In an intriguing transformation, Rick Helweg has reduced Peer Gynt, Henrik Ibsen's 1867 play, from almost three hours to 105 minutes and from a cast of 50 to 2. But he preserves the idea of live accompaniment (Ibsen asked Grieg to provide the original incidental music) with a warm folk-rock score by Doug Hatten.

Even more fascinating, Helweg has smoothly interpolated excerpts from Camus' The Stranger, A Happy Death, and The Myth of Sisyphus. It makes bold sense to fuse these uncompromising writers. Like Camus' antihero Meursault (whose nihilism is also unleashed by his mother's death), Ibsen's lying, solipsistic Peer--a folk legend gone bad--cuts himself off from humanity. His crime and greed enshrine the evil motto of the Trolls: "To thyself thou art enough." He betrays, enslaves, and murders his fellow humans until his soul is worth no more than a button hook (here it's a floppy disk). With bitter precision he exclaims, "How dearly we pay for our birth with our lives!"
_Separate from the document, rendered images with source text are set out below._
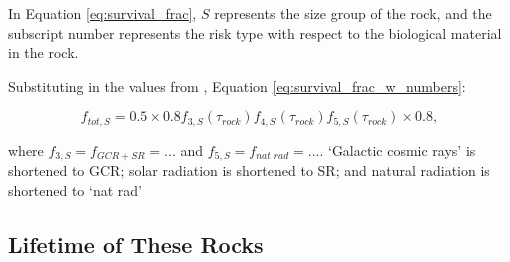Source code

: \documentclass{article}
\begin{document}
In Equation \ref{eq:survival_frac}, $S$ represents the size group of the rock, and the subscript number represents the risk type with respect to the biological material in the rock.

Substituting in the values from \citet{mileikowsky2000risks}, Equation \ref{eq:survival_frac_w_numbers}:

\begin{equation}
    f_{tot,S} = 0.5 \times 0.8 f_{3,S}(\tau_{rock}) f_{4,S}(\tau_{rock}) f_{5,S}(\tau_{rock}) \times 0.8,
    \label{eq:survival_frac_w_numbers}
\end{equation}

where $f_{3, S} = f_{GCR + SR} = ...$ and $f_{5, S} = f_{nat \; rad} = ...$. `Galactic cosmic rays' is shortened to GCR; solar radiation is shortened to SR; and natural radiation is shortened to `nat rad'


\subsection{Lifetime of These Rocks}





\end{document}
Rabid, rushing about until the inevitable anguish sets in, David "Spike" Thibodeaux makes a pile-driving Peer, his megalomaniacal energy a crude camouflage for Peer's refusal to look within. Donning multiple costumes and using masks and puppets, Martha Donovan brings a disarming directness to, among others, Peer's mother and his sweetheart. Helweg's adaptation concentrates the action into elemental conflicts; the pageantry isn't missed, and much of Ibsen's immediacy is preserved, even heightened by Camus' crispness. Helweg's hybrid yields a very sturdy story.